Last Friday, Gallup published an article on a poll it conducted regarding the percentage of the population that identifies as LGBTQ+. There were several interesting trends that it uncovered.
7.2% of the population now identifies as LGBTQ+. Gallup’s polling now includes the identifiers “queer,” “pansexual,” and “asexual,” which broadened the spectrum somewhat.
The disparity in generations is stark. The cohort aged 19-26, a portion of Gen Z, has the most people claiming to be LGBTQ+ — 20.8% of the Zoomers they polled claimed to be on the spectrum of sexual identities. This is compared to only 10.5% of Millennials, 4.2% of Gen X, and 2.6% of Boomers.
Another interesting trend that was worth noting was the palpable jump in identifying as LGBTQ+. In 2017, only 4.5% of the population claimed this identity, and that remained steady until 2020, when it jumped to 5.6%. Between 2020-2021, however, the jump was much more drastic: 5.6% became 7.1%. As liberal comedian Bill Maher pointed out in his hilarious sketch last May, “If we follow this trajectory, we will all be gay in 2054.”
What could have possibly happened to bring this about?
Gallup concludes there are more LGBTQ+ people because Americans are more accepting of homosexuals and the like. That may be true to some extent, but claiming this sort of debunks the “born this way” narrative, and it denies the other obvious factors that have played into the trends. For one thing, if it was about acceptance and not innate wiring, why is it that only Gen Z and Millennials have seen a rise in LGBTQ+ identification? All the other generations have remained steady percentage wise. Why this sudden jump overall?
Social contagion? Lockdown boredom? Chronically online people who have no idea how to function in society? Victim status credibility in the wake of inflamed identity politics? The realistic answer is “all the above.”
What this says for the dating scene is that it’s complicated. These young adults of Gen Z (most of whom don’t have fully developed frontal lobes yet) are experimenting with all the 600 gender identifications, navigating multiple dating and/or sexual partners, all feeling like they are still trapped in high school because they were not allowed to emotionally mature. They have been encouraged to be the “me generation,” and as many sage older people have pointed out, relationships that work well are sacrificial, not rapacious. Many young political pundits have described dating as “catching the last flight out of ‘Nam” because Gen Z dating is a hot mess. It’s rare that a 19- to 26-year-old has been satisfied in his or her dating experiences.

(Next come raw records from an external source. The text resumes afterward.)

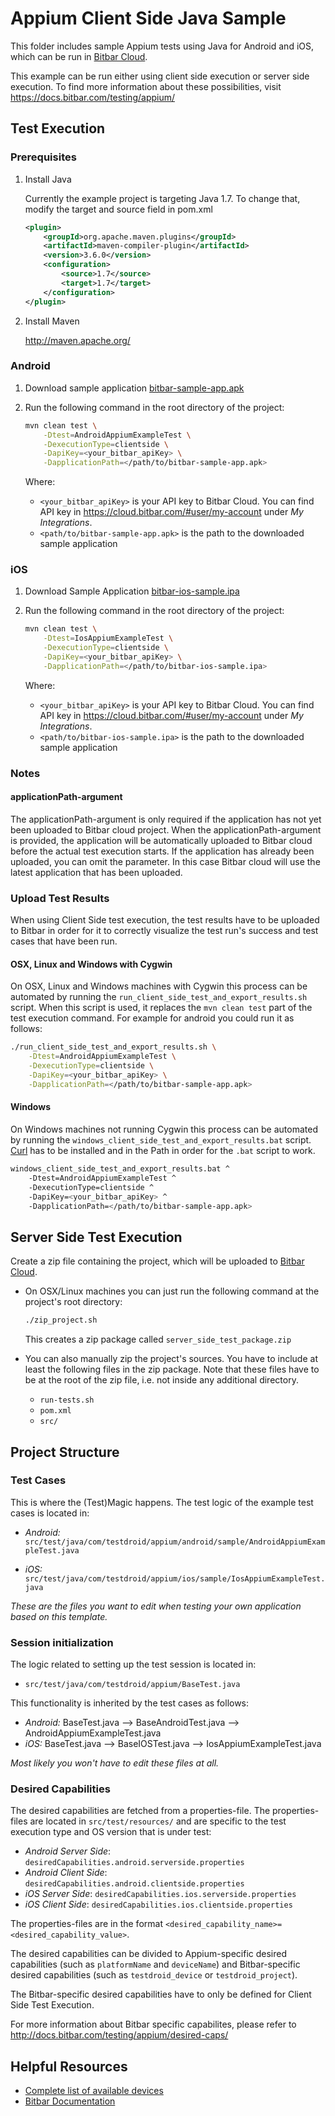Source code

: # Appium Client Side Java Sample

This folder includes sample Appium tests using Java for Android and iOS, which can be run
in [Bitbar Cloud](https://cloud.bitbar.com/).

This example can be run either using client side execution or server side execution.
To find more information about these possibilities, visit https://docs.bitbar.com/testing/appium/

## Test Execution

### Prerequisites

1. Install Java

    Currently the example project is targeting Java 1.7. To change that, modify the target and source field in pom.xml

    ```xml
    <plugin>
        <groupId>org.apache.maven.plugins</groupId>
        <artifactId>maven-compiler-plugin</artifactId>
        <version>3.6.0</version>
        <configuration>
            <source>1.7</source>
            <target>1.7</target>
        </configuration>
    </plugin>
    ```

1. Install Maven

    http://maven.apache.org/

### Android

1. Download sample application [bitbar-sample-app.apk](../../../../../apps/android/bitbar-sample-app.apk)

1. Run the following command in the root directory of the project:

    ```sh
    mvn clean test \
        -Dtest=AndroidAppiumExampleTest \
        -DexecutionType=clientside \
        -DapiKey=<your_bitbar_apiKey> \
        -DapplicationPath=</path/to/bitbar-sample-app.apk>
    ```

    Where:

    - `<your_bitbar_apiKey>` is your API key to Bitbar Cloud. You can find API key in
https://cloud.bitbar.com/#user/my-account under _My Integrations_.
    - `<path/to/bitbar-sample-app.apk>` is the path to the downloaded sample application

### iOS

1. Download Sample Application [bitbar-ios-sample.ipa](../../../../../apps/ios/bitbar-ios-sample.ipa)

1. Run the following command in the root directory of the project:

    ```sh
    mvn clean test \
        -Dtest=IosAppiumExampleTest \
        -DexecutionType=clientside \
        -DapiKey=<your_bitbar_apiKey> \
        -DapplicationPath=</path/to/bitbar-ios-sample.ipa>
    ```

    Where:

    - `<your_bitbar_apiKey>` is your API key to Bitbar Cloud. You can find API key in
https://cloud.bitbar.com/#user/my-account under _My Integrations_.
    - `<path/to/bitbar-ios-sample.ipa>` is the path to the downloaded sample application

### Notes

#### applicationPath-argument

The applicationPath-argument is only required if the application has not yet been uploaded to Bitbar cloud project. When the applicationPath-argument is provided, the application will be automatically uploaded to Bitbar cloud before the actual test execution starts. If the application has already been uploaded, you can omit the parameter. In this case Bitbar cloud will use the latest application that has been uploaded.

### Upload Test Results

When using Client Side test execution, the test results have to be uploaded to Bitbar in order for it to correctly visualize the test run's success and test cases that have been run.

#### OSX, Linux and Windows with Cygwin

On OSX, Linux and Windows machines with Cygwin this process can be automated by running
the `run_client_side_test_and_export_results.sh` script. When this script is used, it replaces the `mvn clean test`
part of the test execution command. For example for android you could run it as follows:

```sh
./run_client_side_test_and_export_results.sh \
    -Dtest=AndroidAppiumExampleTest \
    -DexecutionType=clientside \
    -DapiKey=<your_bitbar_apiKey> \
    -DapplicationPath=</path/to/bitbar-sample-app.apk>
```

#### Windows

On Windows machines not running Cygwin this process can be automated by running
the `windows_client_side_test_and_export_results.bat` script. [Curl](https://curl.haxx.se/download.html) has to
be installed and in the Path in order for the `.bat` script to work.

```sh
windows_client_side_test_and_export_results.bat ^
    -Dtest=AndroidAppiumExampleTest ^
    -DexecutionType=clientside ^
    -DapiKey=<your_bitbar_apiKey> ^
    -DapplicationPath=</path/to/bitbar-sample-app.apk>
```

## Server Side Test Execution

Create a zip file containing the project, which will be uploaded to [Bitbar Cloud](https://cloud.bitbar.com/).

- On OSX/Linux machines you can just run the following command at the project's root directory:

    ```sh
    ./zip_project.sh
    ```

    This creates a zip package called `server_side_test_package.zip`

- You can also manually zip the project's sources. You have to include at least the following files in the zip package.
Note that these files have to be at the root of the zip file, i.e. not inside any additional directory.

  - `run-tests.sh`
  - `pom.xml`
  - `src/`

## Project Structure

### Test Cases

This is where the (Test)Magic happens. The test logic of the example test cases is located in:

- *Android:* `src/test/java/com/testdroid/appium/android/sample/AndroidAppiumExampleTest.java`

- *iOS:* `src/test/java/com/testdroid/appium/ios/sample/IosAppiumExampleTest.java`

*These are the files you want to edit when testing your own application based on this template.*

### Session initialization

The logic related to setting up the test session is located in:

- `src/test/java/com/testdroid/appium/BaseTest.java`

This functionality is inherited by the test cases as follows:

- *Android:* BaseTest.java --> BaseAndroidTest.java --> AndroidAppiumExampleTest.java
- *iOS:* BaseTest.java --> BaseIOSTest.java --> IosAppiumExampleTest.java

*Most likely you won't have to edit these files at all.*

### Desired Capabilities

The desired capabilities are fetched from a properties-file.
The properties-files are located in `src/test/resources/` and are specific to the test execution type
and OS version that is under test:

- *Android Server Side*: `desiredCapabilities.android.serverside.properties`
- *Android Client Side*: `desiredCapabilities.android.clientside.properties`
- *iOS Server Side*: `desiredCapabilities.ios.serverside.properties`
- *iOS Client Side*: `desiredCapabilities.ios.clientside.properties`

The properties-files are in the format `<desired_capability_name>=<desired_capability_value>`.

The desired capabilities can be divided to Appium-specific desired capabilities
(such as `platformName` and `deviceName`) and Bitbar-specific desired capabilities
(such as `testdroid_device` or `testdroid_project`).

The Bitbar-specific desired capabilities have to only be defined for Client Side Test Execution.

For more information about Bitbar specific capabilites, please refer to
<http://docs.bitbar.com/testing/appium/desired-caps/>

## Helpful Resources

- [Complete list of available devices](https://cloud.bitbar.com/#public/devices)
- [Bitbar Documentation](http://docs.bitbar.com/)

As for what this says about Gen Alpha, who are completing high school and middle school and are on the front lines of the gender ideology indoctrination in their public schools, Bill Maher also offered an apt description of their plight: “Cannon fodder for the culture wars.”
There actually may be hope, however, and it has to do with the Gen Z generation that is coming of age at the moment and entering the adult world. They are the first generation that has been preached to about gender ideology and been creatures of the digital age whose lives are mostly online. They are finding out what works and doesn’t work in adulthood.

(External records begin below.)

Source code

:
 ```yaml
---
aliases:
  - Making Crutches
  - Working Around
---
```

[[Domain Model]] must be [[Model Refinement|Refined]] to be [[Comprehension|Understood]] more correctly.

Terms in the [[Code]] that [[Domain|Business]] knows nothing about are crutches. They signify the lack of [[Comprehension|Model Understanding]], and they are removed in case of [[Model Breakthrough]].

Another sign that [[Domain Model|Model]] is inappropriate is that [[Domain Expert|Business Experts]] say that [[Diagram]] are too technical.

Podcaster Brett Cooper has a very interesting 10-minute monologue that documents Gen Z TikTokers poking fun at the radical Left’s ideas about gender ideology, polycules (multi-person relationship situation), and other ridiculousness like the pronoun and deadnaming nonsense. They are clearly fatigued and are wide awake to the absurdity that the LGBTQ+ mob has pushed. There is a general sense that these activists have gone too far and that many in this generation are seeking more traditional lives of monogamy and straight relationships.
Perhaps, given a few years, Gen Z and Millennials may see a downward trend in LBGTQ+ identification. This will only happen though if being straight is no longer considered “oppressive” but is recognized as the means to a healthy, flourishing, and functioning society.